Were you on the meter's 70dB range? It would be better to use the 80dB range, otherwise could clip the meter during measurement. You need to measure with the same range setting as used for calibration.

When you do the SPL meter calibration, what is the level on the REW meter's horizontal bar graph before you start the test signal (when it is quiet in the room), and what does it change to when the test signal starts playing?


----------



## gperkins_1973 (Aug 25, 2008)

John,

Thanks for your reply this morning. I am just chatting with Jeff now to sort it out. I can't use the 80db range when I run my check levels as my levels come out too low hence why I use the 70db range. It may well be that his soundcard produces a much higher input level than mine. I can never get my levels any higher than -24db when I run check levels so I just go with that. Its always been fine though.

Didn't realised you lived in the UK.

cheers

Graham


----------



## gperkins_1973 (Aug 25, 2008)

John,

We was playing around yesterday again with REW and didn't manage to get much further. Jeff re-calibrated the sound card again and you can see pic attached to show that the sound card cal measurment is fine. He then set the output level in the 80db range so that the spl meter read 75db and then adjusted the input level so it matched -12db on the VU meter. He then calibrated the spl meter and hit measure. He was clipping when he took the measurement so he reduced the levels so it didn't clip.
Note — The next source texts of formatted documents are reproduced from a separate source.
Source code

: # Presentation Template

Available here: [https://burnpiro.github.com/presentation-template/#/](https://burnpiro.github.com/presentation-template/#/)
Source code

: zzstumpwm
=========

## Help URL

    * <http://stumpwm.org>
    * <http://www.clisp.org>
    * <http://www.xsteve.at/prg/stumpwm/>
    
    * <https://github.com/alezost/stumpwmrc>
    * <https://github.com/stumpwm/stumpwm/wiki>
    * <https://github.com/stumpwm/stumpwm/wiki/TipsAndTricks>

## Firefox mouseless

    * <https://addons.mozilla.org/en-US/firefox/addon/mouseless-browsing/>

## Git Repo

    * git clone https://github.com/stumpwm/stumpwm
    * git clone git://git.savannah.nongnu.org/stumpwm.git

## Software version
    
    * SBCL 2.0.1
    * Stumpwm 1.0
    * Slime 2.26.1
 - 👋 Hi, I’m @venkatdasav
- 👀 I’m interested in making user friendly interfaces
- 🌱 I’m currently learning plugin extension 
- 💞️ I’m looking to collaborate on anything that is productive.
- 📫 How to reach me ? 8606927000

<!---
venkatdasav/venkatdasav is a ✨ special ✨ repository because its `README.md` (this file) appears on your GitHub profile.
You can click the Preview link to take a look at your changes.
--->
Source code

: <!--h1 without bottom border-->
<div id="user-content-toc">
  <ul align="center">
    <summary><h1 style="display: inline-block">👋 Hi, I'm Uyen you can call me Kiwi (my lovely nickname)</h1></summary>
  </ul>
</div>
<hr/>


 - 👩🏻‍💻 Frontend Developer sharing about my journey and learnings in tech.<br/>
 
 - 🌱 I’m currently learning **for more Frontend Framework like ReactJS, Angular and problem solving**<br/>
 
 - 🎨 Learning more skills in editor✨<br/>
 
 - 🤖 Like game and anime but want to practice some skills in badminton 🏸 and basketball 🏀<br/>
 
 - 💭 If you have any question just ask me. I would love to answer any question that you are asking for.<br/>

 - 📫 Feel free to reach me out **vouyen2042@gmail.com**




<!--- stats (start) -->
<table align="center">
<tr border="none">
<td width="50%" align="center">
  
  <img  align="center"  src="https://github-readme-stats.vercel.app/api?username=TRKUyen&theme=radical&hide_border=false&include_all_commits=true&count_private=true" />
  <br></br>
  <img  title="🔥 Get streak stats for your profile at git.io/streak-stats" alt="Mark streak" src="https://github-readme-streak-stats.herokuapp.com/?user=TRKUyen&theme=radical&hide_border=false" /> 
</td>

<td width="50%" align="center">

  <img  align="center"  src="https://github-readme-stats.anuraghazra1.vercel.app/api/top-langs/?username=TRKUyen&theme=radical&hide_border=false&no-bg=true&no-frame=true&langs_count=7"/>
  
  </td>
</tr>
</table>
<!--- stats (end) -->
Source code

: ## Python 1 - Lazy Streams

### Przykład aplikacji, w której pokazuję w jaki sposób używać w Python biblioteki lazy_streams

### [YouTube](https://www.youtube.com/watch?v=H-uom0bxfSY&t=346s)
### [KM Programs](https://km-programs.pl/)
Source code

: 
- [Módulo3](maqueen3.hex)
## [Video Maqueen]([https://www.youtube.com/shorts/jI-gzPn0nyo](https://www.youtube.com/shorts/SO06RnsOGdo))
You can see on the pics that the soundcard cal is not where it should be and goes off the chart. He originally calibrated using the left input channel and also the right input channel with no great improvement.

I then got him to check levels by aiming for -18db instead off -12db and he managed to get a graph in the correct position but the sound card cal was still off the chart. I think the sound card cal is having a bad effect on the measurement graph and I am wondering if the sound card cal is the issue.

He is doing everything right but I am also wondering if the internal sound card on the Imac is actually any good.
Perhaps you could advise further. Its probably a big ask but I don't know whether you are on skype so you could talk to Jeff as they may help in a big way.

cheers

Graham


----------



## JohnM (Apr 11, 2006)

The loopback calibration measurement posted is absolutely fine, so no problems there and the iMac soundcard is also more than up to the job. That response (or another successful soundcard calibration measurement) should be saved as a soundcard calibration file using the "Make Cal..." button on the Soundcard preferences, the dotted soundcard cal line should then look exactly like that loopback measurement. Calibrating the soundcard is something that only needs to be done once.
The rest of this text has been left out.